The Fifth Circuit left for the district court many legal questions to be answered, including: (1) whether the 3D-printing files at issue are considered protected speech under the First Amendment; (2) the degree of scrutiny required for the ITAR; and (3) whether the ITAR regulations are an impermissible prior restraint.[104] Because the case settled, the district court was not afforded the opportunity to address the merits of the case. This Part will exclusively discuss the First Amendment issues by first establishing that the blueprint files and the creation of files should qualify as protected speech.[105] Then, it will analyze the merits of this case using the appropriate scrutiny demanded by caselaw and doctrine.

A. CAD Files as Speech

Although some scholars object, the electronic files themselves should constitute a form of speech, deserving First Amendment protection.[106] As mentioned above, some courts have analyzed code and digital files under the First Amendment.
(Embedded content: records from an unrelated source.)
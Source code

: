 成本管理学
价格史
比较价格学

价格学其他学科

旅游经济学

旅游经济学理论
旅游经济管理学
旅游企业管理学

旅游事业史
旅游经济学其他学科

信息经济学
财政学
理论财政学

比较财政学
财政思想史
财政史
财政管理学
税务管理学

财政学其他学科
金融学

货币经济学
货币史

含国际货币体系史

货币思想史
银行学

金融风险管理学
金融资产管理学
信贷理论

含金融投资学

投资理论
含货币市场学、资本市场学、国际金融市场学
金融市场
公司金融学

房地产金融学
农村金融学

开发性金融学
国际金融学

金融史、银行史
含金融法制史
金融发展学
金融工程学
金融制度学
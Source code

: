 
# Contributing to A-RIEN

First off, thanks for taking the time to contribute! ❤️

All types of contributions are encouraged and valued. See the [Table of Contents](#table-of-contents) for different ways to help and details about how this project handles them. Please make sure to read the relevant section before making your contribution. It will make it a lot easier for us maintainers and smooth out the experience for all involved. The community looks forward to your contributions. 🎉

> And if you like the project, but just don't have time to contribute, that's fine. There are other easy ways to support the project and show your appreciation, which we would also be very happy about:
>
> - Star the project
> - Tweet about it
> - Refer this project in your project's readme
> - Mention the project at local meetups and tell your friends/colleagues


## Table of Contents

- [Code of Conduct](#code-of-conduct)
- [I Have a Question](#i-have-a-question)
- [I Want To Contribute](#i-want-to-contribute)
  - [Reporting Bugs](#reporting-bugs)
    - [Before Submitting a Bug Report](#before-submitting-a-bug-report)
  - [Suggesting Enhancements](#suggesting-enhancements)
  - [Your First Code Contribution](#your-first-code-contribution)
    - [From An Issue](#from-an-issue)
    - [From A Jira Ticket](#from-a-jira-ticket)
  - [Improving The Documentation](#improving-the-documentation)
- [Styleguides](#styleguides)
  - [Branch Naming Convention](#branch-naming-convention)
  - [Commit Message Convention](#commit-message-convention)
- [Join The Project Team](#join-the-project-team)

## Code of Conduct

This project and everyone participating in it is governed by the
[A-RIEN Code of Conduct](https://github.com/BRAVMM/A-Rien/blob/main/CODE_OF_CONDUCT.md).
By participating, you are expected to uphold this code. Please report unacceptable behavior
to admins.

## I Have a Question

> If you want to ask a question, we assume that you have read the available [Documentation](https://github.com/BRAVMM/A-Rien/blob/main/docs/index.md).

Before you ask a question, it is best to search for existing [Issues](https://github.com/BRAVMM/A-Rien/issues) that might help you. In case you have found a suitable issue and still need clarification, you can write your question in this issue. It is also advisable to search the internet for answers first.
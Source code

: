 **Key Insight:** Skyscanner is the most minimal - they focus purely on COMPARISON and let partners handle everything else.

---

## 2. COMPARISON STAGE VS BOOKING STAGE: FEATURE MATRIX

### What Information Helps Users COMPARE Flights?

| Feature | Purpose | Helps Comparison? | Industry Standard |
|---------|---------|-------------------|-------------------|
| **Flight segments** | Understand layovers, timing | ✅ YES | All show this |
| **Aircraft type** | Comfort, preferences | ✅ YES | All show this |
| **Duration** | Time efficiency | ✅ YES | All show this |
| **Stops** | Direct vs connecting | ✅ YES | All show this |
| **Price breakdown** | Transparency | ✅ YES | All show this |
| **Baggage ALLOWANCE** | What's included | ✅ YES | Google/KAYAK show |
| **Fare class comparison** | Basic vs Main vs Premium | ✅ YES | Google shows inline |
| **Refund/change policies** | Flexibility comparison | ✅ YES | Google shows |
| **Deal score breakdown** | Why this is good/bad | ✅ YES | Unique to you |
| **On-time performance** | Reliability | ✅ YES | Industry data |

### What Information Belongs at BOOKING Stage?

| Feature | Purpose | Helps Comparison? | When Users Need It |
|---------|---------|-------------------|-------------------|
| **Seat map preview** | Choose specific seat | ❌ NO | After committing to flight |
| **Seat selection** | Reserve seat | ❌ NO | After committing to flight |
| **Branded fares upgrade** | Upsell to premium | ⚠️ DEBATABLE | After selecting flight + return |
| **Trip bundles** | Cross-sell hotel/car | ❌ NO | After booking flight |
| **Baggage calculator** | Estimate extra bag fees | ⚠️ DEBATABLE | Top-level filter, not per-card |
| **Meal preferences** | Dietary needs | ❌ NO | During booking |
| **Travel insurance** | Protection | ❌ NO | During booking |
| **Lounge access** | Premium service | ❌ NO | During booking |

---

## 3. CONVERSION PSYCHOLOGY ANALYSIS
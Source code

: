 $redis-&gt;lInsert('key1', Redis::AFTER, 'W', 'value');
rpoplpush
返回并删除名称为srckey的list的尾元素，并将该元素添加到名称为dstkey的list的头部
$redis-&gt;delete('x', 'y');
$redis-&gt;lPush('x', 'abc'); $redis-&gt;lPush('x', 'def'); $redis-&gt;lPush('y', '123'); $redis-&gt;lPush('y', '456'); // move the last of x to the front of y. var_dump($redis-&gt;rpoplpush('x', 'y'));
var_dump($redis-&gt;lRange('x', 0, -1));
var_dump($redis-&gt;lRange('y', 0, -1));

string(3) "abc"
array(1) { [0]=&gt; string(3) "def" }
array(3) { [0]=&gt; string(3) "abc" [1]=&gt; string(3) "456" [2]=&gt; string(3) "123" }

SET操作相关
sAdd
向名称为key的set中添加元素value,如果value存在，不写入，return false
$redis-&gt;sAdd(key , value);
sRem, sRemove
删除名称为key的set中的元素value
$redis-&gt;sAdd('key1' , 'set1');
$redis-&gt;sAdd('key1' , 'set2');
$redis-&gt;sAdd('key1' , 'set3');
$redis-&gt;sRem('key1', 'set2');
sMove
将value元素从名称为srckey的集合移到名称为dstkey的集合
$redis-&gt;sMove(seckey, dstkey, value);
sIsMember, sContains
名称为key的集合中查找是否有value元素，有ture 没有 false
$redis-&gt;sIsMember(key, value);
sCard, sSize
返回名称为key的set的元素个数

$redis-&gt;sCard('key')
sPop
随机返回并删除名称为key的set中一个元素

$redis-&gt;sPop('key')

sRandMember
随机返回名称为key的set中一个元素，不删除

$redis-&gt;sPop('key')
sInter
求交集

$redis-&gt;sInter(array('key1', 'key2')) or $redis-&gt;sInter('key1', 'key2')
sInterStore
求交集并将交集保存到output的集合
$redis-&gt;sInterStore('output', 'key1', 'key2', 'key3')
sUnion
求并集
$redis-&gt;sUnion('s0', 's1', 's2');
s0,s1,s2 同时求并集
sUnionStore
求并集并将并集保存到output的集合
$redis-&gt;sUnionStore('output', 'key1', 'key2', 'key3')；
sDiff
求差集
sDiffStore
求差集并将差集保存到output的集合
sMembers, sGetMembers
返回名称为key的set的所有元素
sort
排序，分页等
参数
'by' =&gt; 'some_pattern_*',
Scholarship has compared the 3D CAD files to blueprints, arguing that the CAD files do not constitute pure speech.[107] Although source files or object code intuitively do not appear to be speech, “information” can be “speech within the meaning of the First Amendment.”[108] The following caselaw supports the idea that the 3D CAD files deserve First Amendment protection.

In Brown v. Entertainment Merchants Association, an industry group challenged a California regulation that imposed restrictions on the sale of violent video games.[109] Justice Scalia applauded California for “declin[ing] to restrict Saturday morning cartoons, the sale of games rated for young children, or the distribution of pictures of guns.”[110] He then explained that California did not meet the strict scrutiny standard because it failed to show a “direct causal link between violent video games and harm to minors.”[111] Notably, the Court dismissed California’s argument that the State “need not produce such proof because the legislature can make a predictive judgment that such a link exists.”[112]

These pictures of firearms are fundamentally similar to 3D-printing blueprints or files.[113] The obvious analogy is that a 3D CAD file, when displayed in a program, conveys a picture at a certain angle to the user. Such files should be considered as expressive conduct because they communicate a designer’s expression, information, and ideas. But more importantly and more apparently, a user sees the message or expression in the form of a printed object.[114]

However, the message communicated by the 3D CAD file is not as explicit as pure speech’s message would be.[115] Thus, a court must check that the CAD file has sufficient “elements of communication,” in order for the file to receive First Amendment protection.[116] In Anderson v. City of Hermosa Beach, the Ninth Circuit analyzed both a tattoo and the tattooing process separately, despite how intertwined the message (in the form of a tattoo) was with the tattooing process.[117] The tattoo itself, as the output of the tattooing process, receives First Amendment protection because it represents a range of messages and functions.[118] The tattooing process is also afforded protection because the tattoo cannot be produced without the process and is “more akin to traditional modes of expression (like writing)” by putting words or a picture onto skin.[119]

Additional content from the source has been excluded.